TASK INPUTS:
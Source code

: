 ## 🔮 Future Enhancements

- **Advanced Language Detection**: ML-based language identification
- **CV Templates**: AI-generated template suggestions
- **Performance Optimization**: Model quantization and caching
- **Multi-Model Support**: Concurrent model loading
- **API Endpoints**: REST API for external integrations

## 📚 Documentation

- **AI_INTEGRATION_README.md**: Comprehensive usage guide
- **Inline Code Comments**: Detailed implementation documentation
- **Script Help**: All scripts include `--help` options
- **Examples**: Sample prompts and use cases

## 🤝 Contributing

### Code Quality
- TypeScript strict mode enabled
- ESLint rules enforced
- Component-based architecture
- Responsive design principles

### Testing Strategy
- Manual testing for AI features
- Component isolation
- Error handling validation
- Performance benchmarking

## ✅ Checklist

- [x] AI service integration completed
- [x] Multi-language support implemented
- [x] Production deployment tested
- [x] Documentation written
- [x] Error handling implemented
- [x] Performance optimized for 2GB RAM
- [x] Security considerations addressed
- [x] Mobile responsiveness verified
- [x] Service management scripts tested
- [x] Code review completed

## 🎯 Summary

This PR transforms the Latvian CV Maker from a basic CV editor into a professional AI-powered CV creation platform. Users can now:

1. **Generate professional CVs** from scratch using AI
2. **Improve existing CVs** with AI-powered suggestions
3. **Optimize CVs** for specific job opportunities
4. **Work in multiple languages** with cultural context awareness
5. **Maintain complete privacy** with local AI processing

ACTION ITEM: Return only the part of the records above that opens with the line containing "- [x] Code review completed" and closes with the line containing "3. **Optimize CVs**", ends included.

RESPONSE TO THIS TASK:
- [x] Code review completed

## 🎯 Summary

This PR transforms the Latvian CV Maker from a basic CV editor into a professional AI-powered CV creation platform. Users can now:

1. **Generate professional CVs** from scratch using AI
2. **Improve existing CVs** with AI-powered suggestions
3. **Optimize CVs** for specific job opportunities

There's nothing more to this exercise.